2012年02月01日

フェスカの交響曲第1番他

☆フェスカ:交響曲第1番他

 指揮:フランク・ベールマン
管弦楽:ハノーヴァーNDRフィル
(2002年2月、3月/デジタル・セッション録音)
<CPO>999 889-2


 昔、『知ってるつもり』というテレビ番組があったが、名前だけは知っているものの、改めて考えてみると、はていったいどんな人だっけと悩んでしまうことがままある。
 さしずめ、CPOレーベルを中心に、近年その作品のCD録音が少しずつ増えているフリードリヒ・エルンスト・フェスカという作曲家など、その最たるものだろう。
 HMVのサイトなどで、交響曲や室内楽曲の新譜がリリースされたことを目にしているから、フェスカの名前はずいぶん前から知っていて、ああフェスカね、などと「知ってるつもり」でいたのだけれど、実際どんな音楽の書き手なのかと問われたら、これが全く答えようがない。
 新年のJEUGIA三条本店の輸入盤半額のセールのワゴンで、今回取り上げる1枚を見つけて購入し、ようやくフェスカという人物が1789年(フランス大革命の年だ)に生まれ、ドイツ諸邦でヴァイオリニストとしても活躍し、1826年に30台の若さで亡くなったドイツの作曲家ということを知った。
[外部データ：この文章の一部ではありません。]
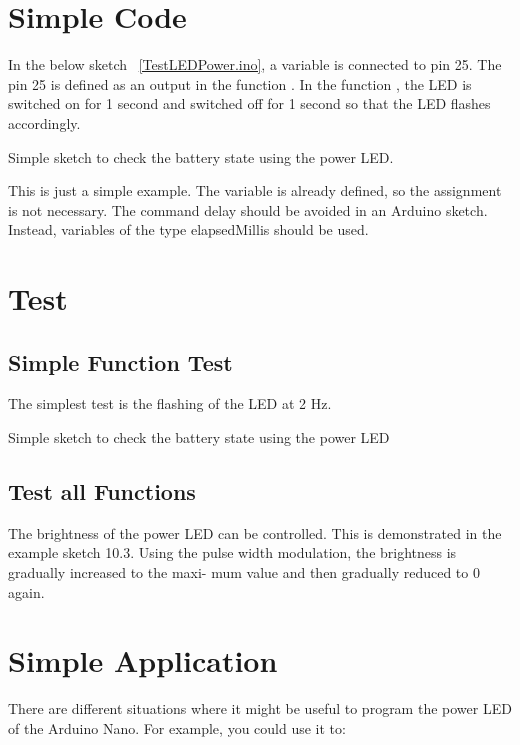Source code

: \section{Simple Code}
In the below sketch ~\ref{TestLEDPower.ino}, a variable is connected to pin 25. The pin 25 is defined as an output in the function . In the function , the LED is switched on for 1 second and switched off for 1 second so that the LED flashes accordingly.


\begin{code}
	

	\caption{Simple sketch to check the battery state using the power LED.}\label{TestLEDPower.ino}
\end{code}


This is just a simple example. The variable  is already defined, so the assignment is not necessary. The command delay should be avoided in an Arduino sketch. Instead, variables of the type elapsedMillis should be used.

\section{Test}
\subsection{Simple Function Test}
The simplest test is the flashing of the LED at 2 Hz.

\begin{code}
	
	
	\caption{Simple sketch to check the battery state using the power LED}\label{TestLEDPowerBrightness.ino}
\end{code}

\subsection{Test all Functions}
The brightness of the power LED can be controlled. This is demonstrated in the example sketch 10.3.
Using the pulse width modulation, the brightness is gradually increased to the maxi- mum value and then gradually reduced to 0 again.


\section{Simple Application}
There are different situations where it might be useful to program the power LED of the Arduino Nano. For example, you could use it to:

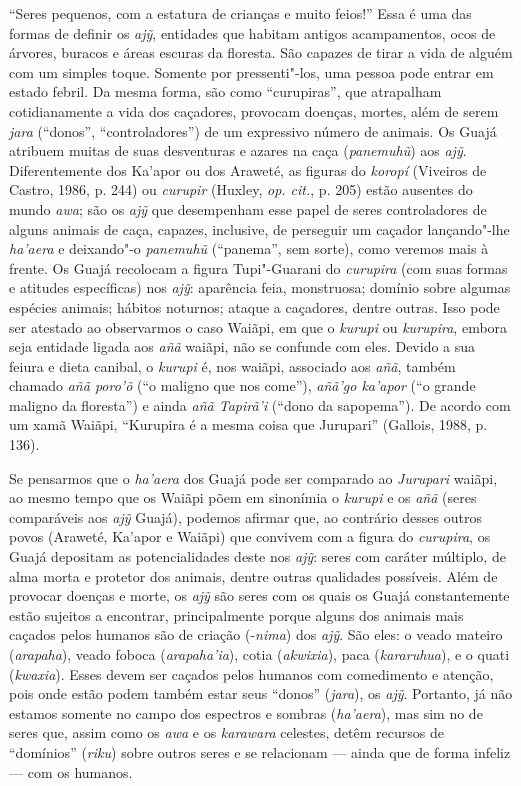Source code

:``Seres pequenos, com a estatura de crianças e muito feios!'' Essa é uma
das formas de definir os \emph{ajỹ}, entidades que habitam antigos
acampamentos, ocos de árvores, buracos e áreas escuras da floresta. São
capazes de tirar a vida de alguém com um simples toque. Somente por
pressenti"-los, uma pessoa pode entrar em estado febril. Da mesma forma,
são como ``curupiras'', que atrapalham cotidianamente a vida dos
caçadores, provocam doenças, mortes, além de serem \emph{jara} (``donos'',
``controladores'') de um expressivo número de animais. Os Guajá atribuem
muitas de suas desventuras e azares na caça (\emph{panemuhũ}) aos
\emph{ajỹ}. Diferentemente dos Ka'apor ou dos Araweté, as figuras do
\emph{koropí} (Viveiros de Castro, 1986, p. 244) ou \emph{curupir}
(Huxley, \emph{op. cit.}, p. 205) estão ausentes do mundo \emph{awa}; são os
\emph{ajỹ} que desempenham esse papel de seres controladores de alguns
animais de caça, capazes, inclusive, de perseguir um caçador
lançando"-lhe \emph{ha'aera} e deixando"-o \emph{panemuhũ} (``panema'', sem
sorte), como veremos mais à frente. Os Guajá recolocam a figura
Tupi"-Guarani do \emph{curupira} (com suas formas e atitudes específicas)
nos \emph{ajỹ}: aparência feia, monstruosa; domínio sobre algumas
espécies animais; hábitos noturnos; ataque a caçadores, dentre outras.
Isso pode ser atestado ao observarmos o caso Waiãpi, em que o
\emph{kurupi} ou \emph{kurupira}, embora seja entidade ligada aos
\emph{añã} waiãpi, não se confunde com eles. Devido a sua feiura e dieta
canibal, o \emph{kurupi} é, nos waiãpi, associado aos \emph{añã}, também
chamado \emph{añã poro'õ} (``o maligno que nos come''), \emph{añã'go
ka'apor} (``o grande maligno da floresta'') e ainda \emph{añã Tapirã'i}
(``dono da sapopema''). De acordo com um xamã Waiãpi, ``Kurupira é a mesma
coisa que Jurupari'' (Gallois, 1988, p. 136).

Se pensarmos que o \emph{ha'aera} dos Guajá pode ser comparado ao
\emph{Jurupari} waiãpi, ao mesmo tempo que os Waiãpi põem em sinonímia o
\emph{kurupi} e os \emph{añã} (seres comparáveis aos \emph{ajỹ} Guajá),
podemos afirmar que, ao contrário desses outros povos (Araweté, Ka'apor
e Waiãpi) que convivem com a figura do \emph{curupira}, os Guajá
depositam as potencialidades deste nos \emph{ajỹ}: seres com caráter
múltiplo, de alma morta e protetor dos animais, dentre outras qualidades
possíveis. Além de provocar doenças e morte, os \emph{ajỹ} são seres com
os quais os Guajá constantemente estão sujeitos a encontrar,
principalmente porque alguns dos animais mais caçados pelos humanos são
de criação (-\emph{nima}) dos \emph{ajỹ}. São eles: o veado mateiro
(\emph{arapaha}), veado foboca (\emph{arapaha'ia}), cotia
(\emph{akwixia}), paca (\emph{kararuhua}), e o quati (\emph{kwaxia}).
Esses devem ser caçados pelos humanos com comedimento e atenção, pois
onde estão podem também estar seus ``donos'' (\emph{jara}), os \emph{ajỹ}.
Portanto, já não estamos somente no campo dos espectros e sombras
(\emph{ha'aera}), mas sim no de seres que, assim como os \emph{awa} e os
\emph{karawara} celestes, detêm recursos de ``domínios'' (\emph{riku})
sobre outros seres e se relacionam --- ainda que de forma infeliz --- com os
humanos.

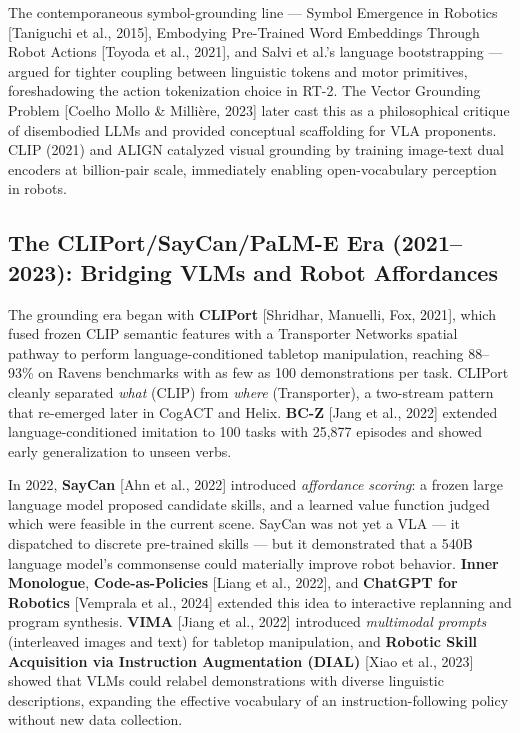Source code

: The contemporaneous symbol-grounding line --- Symbol Emergence in Robotics {[}Taniguchi et al., 2015{]}, Embodying Pre-Trained Word Embeddings Through Robot Actions {[}Toyoda et al., 2021{]}, and Salvi et al.'s language bootstrapping --- argued for tighter coupling between linguistic tokens and motor primitives, foreshadowing the action tokenization choice in RT-2. The Vector Grounding Problem {[}Coelho Mollo \& Millière, 2023{]} later cast this as a philosophical critique of disembodied LLMs and provided conceptual scaffolding for VLA proponents. CLIP (2021) and ALIGN catalyzed visual grounding by training image-text dual encoders at billion-pair scale, immediately enabling open-vocabulary perception in robots.

\subsection{The CLIPort/SayCan/PaLM-E Era (2021--2023): Bridging VLMs and Robot Affordances}\label{the-cliportsaycanpalm-e-era-20212023-bridging-vlms-and-robot-affordances}

The grounding era began with \textbf{CLIPort} {[}Shridhar, Manuelli, Fox, 2021{]}, which fused frozen CLIP semantic features with a Transporter Networks spatial pathway to perform language-conditioned tabletop manipulation, reaching 88--93\% on Ravens benchmarks with as few as 100 demonstrations per task. CLIPort cleanly separated \emph{what} (CLIP) from \emph{where} (Transporter), a two-stream pattern that re-emerged later in CogACT and Helix. \textbf{BC-Z} {[}Jang et al., 2022{]} extended language-conditioned imitation to 100 tasks with 25,877 episodes and showed early generalization to unseen verbs.

In 2022, \textbf{SayCan} {[}Ahn et al., 2022{]} introduced \emph{affordance scoring}: a frozen large language model proposed candidate skills, and a learned value function judged which were feasible in the current scene. SayCan was not yet a VLA --- it dispatched to discrete pre-trained skills --- but it demonstrated that a 540B language model's commonsense could materially improve robot behavior. \textbf{Inner Monologue}, \textbf{Code-as-Policies} {[}Liang et al., 2022{]}, and \textbf{ChatGPT for Robotics} {[}Vemprala et al., 2024{]} extended this idea to interactive replanning and program synthesis. \textbf{VIMA} {[}Jiang et al., 2022{]} introduced \emph{multimodal prompts} (interleaved images and text) for tabletop manipulation, and \textbf{Robotic Skill Acquisition via Instruction Augmentation (DIAL)} {[}Xiao et al., 2023{]} showed that VLMs could relabel demonstrations with diverse linguistic descriptions, expanding the effective vocabulary of an instruction-following policy without new data collection.

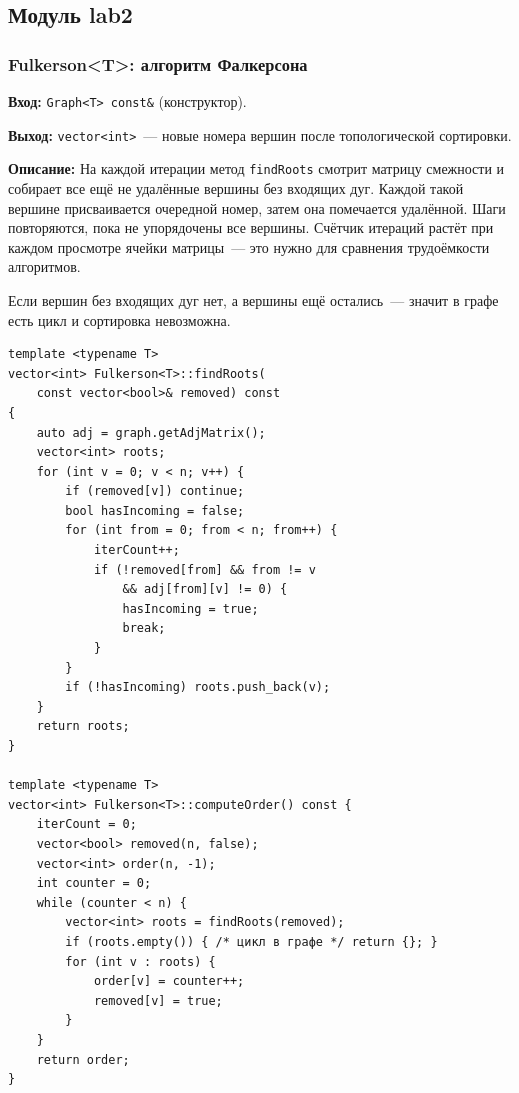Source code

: \subsection{Модуль lab2}

\subsubsection{Fulkerson\textless T\textgreater: алгоритм Фалкерсона}

\textbf{Вход:} \texttt{Graph<T> const\&} (конструктор).

\textbf{Выход:} \texttt{vector<int>}~--- новые номера вершин после
топологической сортировки.

\textbf{Описание:} На каждой итерации метод \texttt{findRoots} смотрит
матрицу смежности и собирает все ещё не удалённые вершины без входящих дуг.
Каждой такой вершине присваивается очередной номер, затем она помечается
удалённой. Шаги повторяются, пока не упорядочены все вершины.
Счётчик итераций растёт при каждом просмотре ячейки матрицы~---
это нужно для сравнения трудоёмкости алгоритмов.

Если вершин без входящих дуг нет, а вершины ещё остались~--- значит в графе
есть цикл и сортировка невозможна.

\begin{lstlisting}[style=cstyle, caption={Поиск корней и вычисление порядка (fulkerson.cpp)}]
template <typename T>
vector<int> Fulkerson<T>::findRoots(
    const vector<bool>& removed) const
{
    auto adj = graph.getAdjMatrix();
    vector<int> roots;
    for (int v = 0; v < n; v++) {
        if (removed[v]) continue;
        bool hasIncoming = false;
        for (int from = 0; from < n; from++) {
            iterCount++;
            if (!removed[from] && from != v
                && adj[from][v] != 0) {
                hasIncoming = true;
                break;
            }
        }
        if (!hasIncoming) roots.push_back(v);
    }
    return roots;
}

template <typename T>
vector<int> Fulkerson<T>::computeOrder() const {
    iterCount = 0;
    vector<bool> removed(n, false);
    vector<int> order(n, -1);
    int counter = 0;
    while (counter < n) {
        vector<int> roots = findRoots(removed);
        if (roots.empty()) { /* цикл в графе */ return {}; }
        for (int v : roots) {
            order[v] = counter++;
            removed[v] = true;
        }
    }
    return order;
}
\end{lstlisting}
 ほぼ、ベートーヴェンやウェーバー、シューベルトと同時代の作曲家ということで、その音楽も古典派から初期ロマン派のとば口に足を踏み入れかけた、といった内容となっている。
 まず、1810年から11年頃に作曲されたと考えられ、12年に初演された交響曲第1番変ホ長調作品番号6は、古典派の様式に則った四楽章形式の交響曲。
 ブックレットの解説にも記してあるが、第1楽章には同じ調性であるモーツァルトの交響曲第39番第1楽章とそっくりなテーマが登場する。
 加えて、これまた同じ調性のハイドンの交響曲第91番の第1楽章も想起させるなど、どこかで耳にしたことがあるような既視感、ならぬ既聴感は否めないが、構成的な破綻もなく、躍動感も兼ね備えていて、聴き心地のよい交響曲に仕上がっているとは思う。
 続く、作品番号41のニ長調、作品番号43のハ長調の二つの序曲も、明朗で快活な音楽で、それこそコンサートの開幕の序曲としてプログラミングされても全くおかしくないのではないか。
 後者の序曲では、ベートーヴェンの交響曲第5番とつながるようなダダダダンという音型が何度も登場するのが面白い。
 1822年に作曲された歌劇『オマールとイリア』の序曲は、冒頭のものものしい曲調がオリエンタル調であるとともに、まさしく初期ロマン派的で、もしもフェスカが長生きしていれば、いったいどのような作風に変化しただろうかと大いに興味が湧く。
 途中、モーツァルトの歌劇『ドン・ジョヴァンニ』の「地獄落ち」を思わせる旋律も表われるが、華々しく堂々たる終曲で、これまた非常に聴きやすい音楽だ。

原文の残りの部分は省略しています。